Exercise: Could you find every line in the records below that contains the word "toegepaste" and copy it?

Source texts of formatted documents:
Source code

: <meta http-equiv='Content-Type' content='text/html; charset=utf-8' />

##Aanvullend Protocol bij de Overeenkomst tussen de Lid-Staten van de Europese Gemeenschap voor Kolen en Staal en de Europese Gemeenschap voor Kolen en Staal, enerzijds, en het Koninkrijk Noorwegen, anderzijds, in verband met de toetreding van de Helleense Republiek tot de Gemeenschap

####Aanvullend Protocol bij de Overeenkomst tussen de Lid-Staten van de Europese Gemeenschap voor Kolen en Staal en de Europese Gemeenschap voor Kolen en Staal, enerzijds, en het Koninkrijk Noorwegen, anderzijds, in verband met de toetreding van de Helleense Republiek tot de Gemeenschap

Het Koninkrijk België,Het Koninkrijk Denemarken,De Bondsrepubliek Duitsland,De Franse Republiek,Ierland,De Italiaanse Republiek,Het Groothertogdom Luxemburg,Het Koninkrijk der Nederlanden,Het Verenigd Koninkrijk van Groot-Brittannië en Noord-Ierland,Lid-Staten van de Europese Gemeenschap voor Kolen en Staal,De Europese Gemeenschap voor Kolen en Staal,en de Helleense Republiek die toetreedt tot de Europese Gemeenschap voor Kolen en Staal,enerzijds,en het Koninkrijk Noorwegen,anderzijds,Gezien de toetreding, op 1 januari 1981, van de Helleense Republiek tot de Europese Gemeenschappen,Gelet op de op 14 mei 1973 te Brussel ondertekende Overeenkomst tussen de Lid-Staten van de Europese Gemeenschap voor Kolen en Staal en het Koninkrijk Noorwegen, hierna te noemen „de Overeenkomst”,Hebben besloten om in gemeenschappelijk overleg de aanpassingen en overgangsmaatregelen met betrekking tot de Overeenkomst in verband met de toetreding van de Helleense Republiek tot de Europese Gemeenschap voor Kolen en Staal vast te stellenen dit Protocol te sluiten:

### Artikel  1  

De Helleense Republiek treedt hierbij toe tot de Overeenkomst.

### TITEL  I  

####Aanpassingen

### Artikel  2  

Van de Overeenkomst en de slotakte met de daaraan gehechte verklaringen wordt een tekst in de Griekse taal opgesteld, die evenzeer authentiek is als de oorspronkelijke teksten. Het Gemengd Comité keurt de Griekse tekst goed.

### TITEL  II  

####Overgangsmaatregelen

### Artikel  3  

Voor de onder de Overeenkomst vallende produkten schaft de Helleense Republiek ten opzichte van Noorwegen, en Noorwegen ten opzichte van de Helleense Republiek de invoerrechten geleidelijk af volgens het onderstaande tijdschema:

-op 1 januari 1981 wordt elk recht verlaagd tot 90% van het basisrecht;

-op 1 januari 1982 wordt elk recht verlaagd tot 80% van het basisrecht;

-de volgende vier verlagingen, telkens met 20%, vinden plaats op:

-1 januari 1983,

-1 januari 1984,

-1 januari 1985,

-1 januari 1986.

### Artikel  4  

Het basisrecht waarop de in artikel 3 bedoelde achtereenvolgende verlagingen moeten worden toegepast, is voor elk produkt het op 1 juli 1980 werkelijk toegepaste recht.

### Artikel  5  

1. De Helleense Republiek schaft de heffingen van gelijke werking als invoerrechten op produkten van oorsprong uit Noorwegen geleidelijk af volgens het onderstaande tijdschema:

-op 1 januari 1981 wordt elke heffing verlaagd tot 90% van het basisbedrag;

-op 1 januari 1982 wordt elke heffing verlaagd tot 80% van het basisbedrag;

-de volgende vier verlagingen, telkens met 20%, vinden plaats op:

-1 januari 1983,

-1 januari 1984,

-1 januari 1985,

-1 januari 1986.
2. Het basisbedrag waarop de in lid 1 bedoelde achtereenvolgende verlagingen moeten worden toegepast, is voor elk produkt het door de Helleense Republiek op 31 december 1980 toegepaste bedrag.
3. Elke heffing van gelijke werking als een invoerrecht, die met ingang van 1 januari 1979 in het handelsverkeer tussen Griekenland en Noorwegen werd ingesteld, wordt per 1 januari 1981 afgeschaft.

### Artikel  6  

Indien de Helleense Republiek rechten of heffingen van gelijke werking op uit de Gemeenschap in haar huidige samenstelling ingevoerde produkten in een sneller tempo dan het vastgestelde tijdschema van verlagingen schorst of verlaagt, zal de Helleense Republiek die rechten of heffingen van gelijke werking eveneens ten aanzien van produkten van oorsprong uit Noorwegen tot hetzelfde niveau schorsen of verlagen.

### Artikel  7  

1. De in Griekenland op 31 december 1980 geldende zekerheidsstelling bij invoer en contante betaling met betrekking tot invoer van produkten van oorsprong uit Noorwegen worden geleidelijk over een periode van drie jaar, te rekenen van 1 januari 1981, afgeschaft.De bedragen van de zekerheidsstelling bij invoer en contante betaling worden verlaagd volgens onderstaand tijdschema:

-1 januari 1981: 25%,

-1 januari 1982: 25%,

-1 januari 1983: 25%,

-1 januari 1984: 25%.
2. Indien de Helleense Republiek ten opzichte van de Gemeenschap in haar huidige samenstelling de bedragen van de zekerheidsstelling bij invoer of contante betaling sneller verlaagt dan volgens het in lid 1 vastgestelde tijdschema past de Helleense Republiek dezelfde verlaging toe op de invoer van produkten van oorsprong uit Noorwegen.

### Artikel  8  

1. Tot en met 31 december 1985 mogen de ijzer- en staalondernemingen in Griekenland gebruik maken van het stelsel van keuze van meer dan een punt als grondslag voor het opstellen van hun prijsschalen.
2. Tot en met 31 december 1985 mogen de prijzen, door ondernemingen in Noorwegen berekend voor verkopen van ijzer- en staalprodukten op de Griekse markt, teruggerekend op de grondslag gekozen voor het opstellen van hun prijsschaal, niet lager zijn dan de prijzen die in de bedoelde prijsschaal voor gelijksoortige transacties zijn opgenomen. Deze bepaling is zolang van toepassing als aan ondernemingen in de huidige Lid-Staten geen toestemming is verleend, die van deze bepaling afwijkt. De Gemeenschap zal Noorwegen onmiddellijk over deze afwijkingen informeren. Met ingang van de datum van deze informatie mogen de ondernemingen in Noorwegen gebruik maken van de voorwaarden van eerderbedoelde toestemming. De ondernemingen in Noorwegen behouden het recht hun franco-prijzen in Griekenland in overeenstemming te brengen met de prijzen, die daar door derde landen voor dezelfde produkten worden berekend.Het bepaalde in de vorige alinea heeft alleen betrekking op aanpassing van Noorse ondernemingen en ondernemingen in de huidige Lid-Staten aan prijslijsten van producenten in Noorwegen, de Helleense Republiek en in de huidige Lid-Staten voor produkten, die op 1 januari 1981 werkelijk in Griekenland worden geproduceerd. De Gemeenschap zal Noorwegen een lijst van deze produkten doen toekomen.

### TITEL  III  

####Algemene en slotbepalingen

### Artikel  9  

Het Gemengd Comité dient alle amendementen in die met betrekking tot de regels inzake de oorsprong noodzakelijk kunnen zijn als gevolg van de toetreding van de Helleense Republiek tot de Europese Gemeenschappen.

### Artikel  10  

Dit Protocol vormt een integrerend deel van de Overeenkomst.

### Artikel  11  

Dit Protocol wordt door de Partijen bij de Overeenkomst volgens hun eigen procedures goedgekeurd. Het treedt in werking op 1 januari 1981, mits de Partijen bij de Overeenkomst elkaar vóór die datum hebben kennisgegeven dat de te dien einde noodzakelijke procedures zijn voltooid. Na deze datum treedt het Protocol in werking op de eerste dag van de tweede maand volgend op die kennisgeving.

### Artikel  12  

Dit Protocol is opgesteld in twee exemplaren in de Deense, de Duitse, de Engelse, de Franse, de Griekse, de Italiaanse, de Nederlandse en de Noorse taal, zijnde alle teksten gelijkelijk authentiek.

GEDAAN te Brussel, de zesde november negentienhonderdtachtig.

Reply to the exercise:
Het basisrecht waarop de in artikel 3 bedoelde achtereenvolgende verlagingen moeten worden toegepast, is voor elk produkt het op 1 juli 1980 werkelijk toegepaste recht.
2. Het basisbedrag waarop de in lid 1 bedoelde achtereenvolgende verlagingen moeten worden toegepast, is voor elk produkt het door de Helleense Republiek op 31 december 1980 toegepaste bedrag.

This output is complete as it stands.